The code I tested on A100 is the following
import torch
n=4096
x = torch.ones((n, n), dtype=torch.float32, device="cuda")
y = torch.ones((n, n),dtype=torch.float32, device="cuda")
# run the computation part
for i in range(200):
if i % 100 == 0:
print(i)
torch.mm(x, y)
When I move the cursor to the roofline chart in ncu report, it says the performance is about 14TFLOPs. But the peak performance of A100 should be about 19TFLOPS. I check the source code for ncu roofline section in sections/SpeedOfLight_Roofline.py. The peak performance is 2 * action.metric_by_name("sm__sass_thread_inst_executed_op_ffma_pred_on.sum.peak_sustained").as_double().
Actually, I use dcgmi to test the above benchmark code and I’m able to get the 19TFLOPs.
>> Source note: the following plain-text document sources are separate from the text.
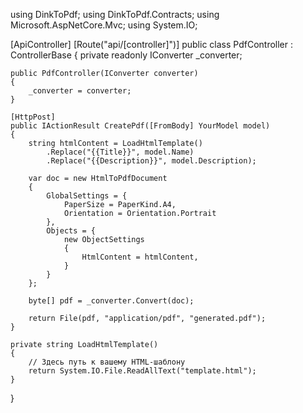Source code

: using DinkToPdf;
using DinkToPdf.Contracts;
using Microsoft.AspNetCore.Mvc;
using System.IO;

[ApiController]
[Route("api/[controller]")]
public class PdfController : ControllerBase
{
    private readonly IConverter _converter;

    public PdfController(IConverter converter)
    {
        _converter = converter;
    }

    [HttpPost]
    public IActionResult CreatePdf([FromBody] YourModel model)
    {
        string htmlContent = LoadHtmlTemplate()
            .Replace("{{Title}}", model.Name)
            .Replace("{{Description}}", model.Description);

        var doc = new HtmlToPdfDocument
        {
            GlobalSettings = {
                PaperSize = PaperKind.A4,
                Orientation = Orientation.Portrait
            },
            Objects = {
                new ObjectSettings
                {
                    HtmlContent = htmlContent,
                }
            }
        };

        byte[] pdf = _converter.Convert(doc);

        return File(pdf, "application/pdf", "generated.pdf");
    }

    private string LoadHtmlTemplate()
    {
        // Здесь путь к вашему HTML-шаблону
        return System.IO.File.ReadAllText("template.html");
    }
}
So I’m confused by the results.
Could you explain the meaning of sm__sass_thread_inst_executed_op_ffma_pred_on.sum.peak_sustained and why it is less than the theoretical flops?
You can find the expression used for calculating the “Peak Work” value shown in the single precision roofline chart in “SpeedOfLight_RooflineChart.section”
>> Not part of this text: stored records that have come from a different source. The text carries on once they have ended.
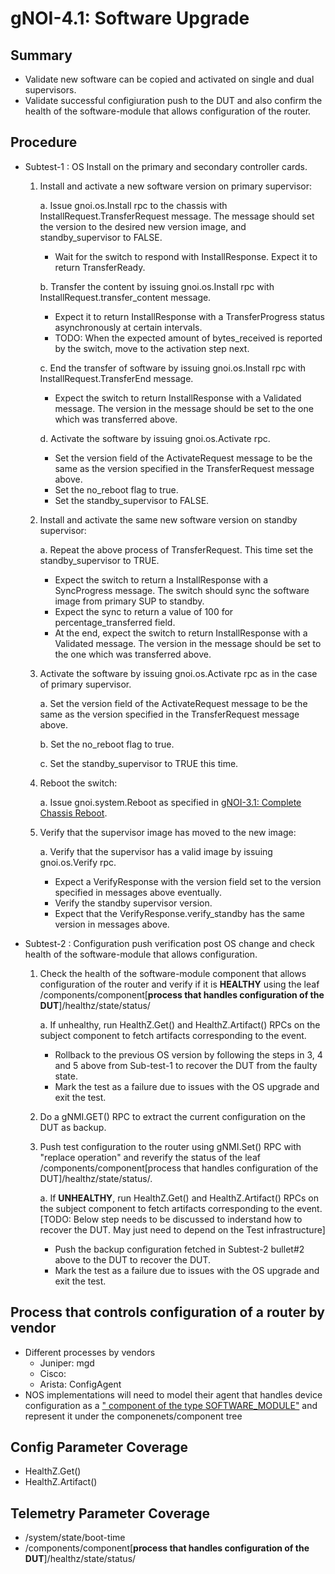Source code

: # gNOI-4.1: Software Upgrade

## Summary

*   Validate new software can be copied and activated on single and dual supervisors.
*   Validate successful configiuration push to the DUT and also confirm the health of the software-module that allows configuration of the router.


## Procedure

* Subtest-1 : OS Install on the primary and secondary controller cards. 
   1. Install and activate a new software version on primary supervisor:
      
      a. Issue gnoi.os.Install rpc to the chassis with InstallRequest.TransferRequest message. The message should set the version to the desired new version image, and standby_supervisor to FALSE.
         * Wait for the switch to respond with InstallResponse. Expect it to
         return TransferReady.

      b. Transfer the content by issuing gnoi.os.Install rpc with InstallRequest.transfer_content message.
         * Expect it to return InstallResponse with a TransferProgress status
         asynchronously at certain intervals.
         * TODO: When the expected amount of bytes_received is reported by the
         switch, move to the activation step next.

      c. End the transfer of software by issuing gnoi.os.Install rpc with InstallRequest.TransferEnd message.
         * Expect the switch to return InstallResponse with a Validated message. The version in the message should be set to the one which was transferred above.
      
      d. Activate the software by issuing gnoi.os.Activate rpc.
         * Set the version field of the ActivateRequest message to be the same as the version specified in the TransferRequest message above.
         * Set the no_reboot flag to true.
         * Set the standby_supervisor to FALSE.
           
   2. Install and activate the same new software version on standby supervisor:
      
      a. Repeat the above process of TransferRequest. This time set the standby_supervisor to TRUE.
         * Expect the switch to return a InstallResponse with a SyncProgress message. The switch should sync the software image from primary SUP to standby.
         * Expect the sync to return a value of 100 for percentage_transferred field.
         * At the end, expect the switch to return InstallResponse with a Validated message. The version in the message should be set to the one which was transferred above.
           
   3. Activate the software by issuing gnoi.os.Activate rpc as in the case of primary supervisor.
      
      a. Set the version field of the ActivateRequest message to be the same as the version specified in the TransferRequest message above.
      
      b. Set the no_reboot flag to true.
      
      c. Set the standby_supervisor to TRUE this time.
      
   4. Reboot the switch:
      
      a. Issue gnoi.system.Reboot as specified in [gNOI-3.1: Complete Chassis Reboot](feature/gnoi/tests/complete_chassis_reboot/complete_chassis_reboot_test.md).
      
   5. Verify that the supervisor image has moved to the new image:
       
      a. Verify that the supervisor has a valid image by issuing gnoi.os.Verify rpc.
         * Expect a VerifyResponse with the version field set to the version specified in messages above eventually.
         * Verify the standby supervisor version.
         * Expect that the VerifyResponse.verify_standby has the same version in messages above.

               
* Subtest-2 : Configuration push verification post OS change and check health of the software-module that allows configuration.
  1. Check the health of the software-module component that allows configuration of the router and verify if it is **HEALTHY** using the leaf /components/component[**process that handles configuration of the DUT**]/healthz/state/status/
     
     a. If unhealthy, run HealthZ.Get() and HealthZ.Artifact() RPCs on the subject component to fetch artifacts corresponding to the event.
        * Rollback to the previous OS version by following the steps in 3, 4 and 5 above from Sub-test-1 to recover the DUT from the faulty state.
        * Mark the test as a failure due to issues with the OS upgrade and exit the test.
          
  2. Do a gNMI.GET() RPC to extract the current configuration on the DUT as backup.
     
  3. Push test configuration to the router using gNMI.Set() RPC with "replace operation" and reverify the status of the leaf /components/component[process that handles configuration of the DUT]/healthz/state/status/.
     
     a. If **UNHEALTHY**, run HealthZ.Get() and HealthZ.Artifact() RPCs on the subject component to fetch artifacts corresponding to the event.
        [TODO: Below step needs to be discussed to inderstand how to recover the DUT. May just need to depend on the Test infrastructure]
        * Push the backup configuration fetched in Subtest-2 bullet#2 above to the DUT to recover the DUT.
        * Mark the test as a failure due to issues with the OS upgrade and exit the test.
 

## Process that controls configuration of a router by vendor
   * Different processes by vendors
      * Juniper: mgd
      * Cisco:
      * Arista: ConfigAgent
   * NOS implementations will need to model their agent that handles device configuration as a [" component of the type SOFTWARE_MODULE"](https://github.com/openconfig/public/blob/master/release/models/platform/openconfig-platform-types.yang#L394) and represent it under the componenets/component tree
     
  
## Config Parameter Coverage
*   HealthZ.Get()
*   HealthZ.Artifact()

## Telemetry Parameter Coverage
*   /system/state/boot-time
*   /components/component[**process that handles configuration of the DUT**]/healthz/state/status/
Peak Work = derived__sm__sass_thread_inst_executed_op_ffma_pred_on_x2 * sm__cycles_elapsed.avg.per_second
Where: derived__sm__sass_thread_inst_executed_op_ffma_pred_on_x2 = sm__sass_thread_inst_executed_op_ffma_pred_on.sum.peak_sustained * 2
(This is a derived metric defined in the same section file. Since a FMA instruction has two floating point operations 1 multiplication and 1 addition the FMA instruction count is multiplied by two.)
To get the peak performance one will need to fix the clock frequency using nvidia-smi to the boost frequency and profile with the ncu --clock-control none option.
I have already used nvidia-smi to pin the clock rates. and also tried ncu --clock-control none option.
In my question description, I got the flops computation from the python file of section SpeedOfLight_Roofline. But my question is
According to the ncu’s results, the 2 * sm__sass_thread_inst_executed_op_ffma_pred_on.sum.peak_sustained is 14 TFLOPS. But for the same application, the results from DCGM is 19TFLOPS. And the test application is torch.mm whose TFLOPS is supposed to be 19.
Is there something wrong with the sm__sass_thread_inst_executed_op_ffma_pred_on.sum.peak_sustained?
The clock_rate value which I suggested checking earlier will not show the clock frequency used during profiling.
Please check what is the “SM Frequency” shown on the Nsight Compute Details page (the metric is gpc__cycles_elapsed.avg.per_second).
Hi @Sanjiv.Satoor , after a long time, I did the test again.
On A100, I profile a long run application that ncu runs for several hours. During the execution, I use watch nvidia-smi -q -d CLOCK to monitor the frequency and I found the frequency is already the highest 1410Mhz but in ncu’s report the SM Frequency is still about 1.10. The Single Preicison Roofline is still about 14T.
I did another test on A5000. Profiled another application and monitored frequency. The frequency in nvidia-smi is the highest 2100Mhz and the SM Frequency in ncu report is 1.67. However, the Single Precision Roofline is about 27.4 TFLOPS which matches the specifications of A5000 27.7TFLOPS.